If a picture appears in the records, leave it out and transcribe the rest exactly.

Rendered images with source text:
>>>>

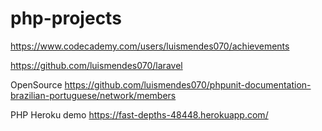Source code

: # php-projects

https://www.codecademy.com/users/luismendes070/achievements

https://github.com/luismendes070/laravel

OpenSource
https://github.com/luismendes070/phpunit-documentation-brazilian-portuguese/network/members

PHP Heroku demo
https://fast-depths-48448.herokuapp.com/
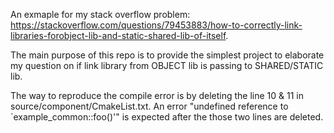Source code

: An exmaple for my stack overflow problem: https://stackoverflow.com/questions/79453883/how-to-correctly-link-libraries-forobject-lib-and-static-shared-lib-of-itself.

The main purpose of this repo is to provide the simplest project to elaborate my question on if link library from OBJECT lib is passing to SHARED/STATIC lib.

The way to reproduce the compile error is by deleting the line 10 & 11 in source/component/CmakeList.txt.
An error "undefined reference to `example_common::foo()'"  is expected after the those two lines are deleted.
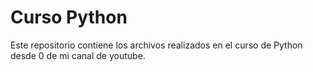 # Curso Python
Este repositorio contiene los archivos realizados en el curso de  Python desde 0 de mi canal de youtube.
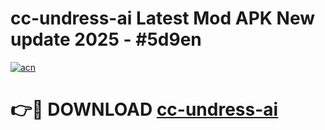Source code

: # cc-undress-ai Latest Mod APK New update 2025 - #5d9en

[![acn](https://github.com/user-attachments/assets/0f9c940e-d8b0-45ae-aac7-cd30a18b3e1c)](https://app.mediaupload.pro?title=cc-undress-ai&ref=22-F2)

# 👉🔴 DOWNLOAD [cc-undress-ai](https://app.mediaupload.pro?title=cc-undress-ai&ref=22-F2)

<<<<

_THE COMPLETED TASK:_
Source code

: # php-projects

https://www.codecademy.com/users/luismendes070/achievements

https://github.com/luismendes070/laravel

OpenSource
https://github.com/luismendes070/phpunit-documentation-brazilian-portuguese/network/members

PHP Heroku demo
https://fast-depths-48448.herokuapp.com/
Source code

: An exmaple for my stack overflow problem: https://stackoverflow.com/questions/79453883/how-to-correctly-link-libraries-forobject-lib-and-static-shared-lib-of-itself.

The main purpose of this repo is to provide the simplest project to elaborate my question on if link library from OBJECT lib is passing to SHARED/STATIC lib.

The way to reproduce the compile error is by deleting the line 10 & 11 in source/component/CmakeList.txt.
An error "undefined reference to `example_common::foo()'"  is expected after the those two lines are deleted.
 # Curso Python
Este repositorio contiene los archivos realizados en el curso de  Python desde 0 de mi canal de youtube.
Source code

: # cc-undress-ai Latest Mod APK New update 2025 - #5d9en

[![acn](https://github.com/user-attachments/assets/0f9c940e-d8b0-45ae-aac7-cd30a18b3e1c)](https://app.mediaupload.pro?title=cc-undress-ai&ref=22-F2)

# 👉🔴 DOWNLOAD [cc-undress-ai](https://app.mediaupload.pro?title=cc-undress-ai&ref=22-F2)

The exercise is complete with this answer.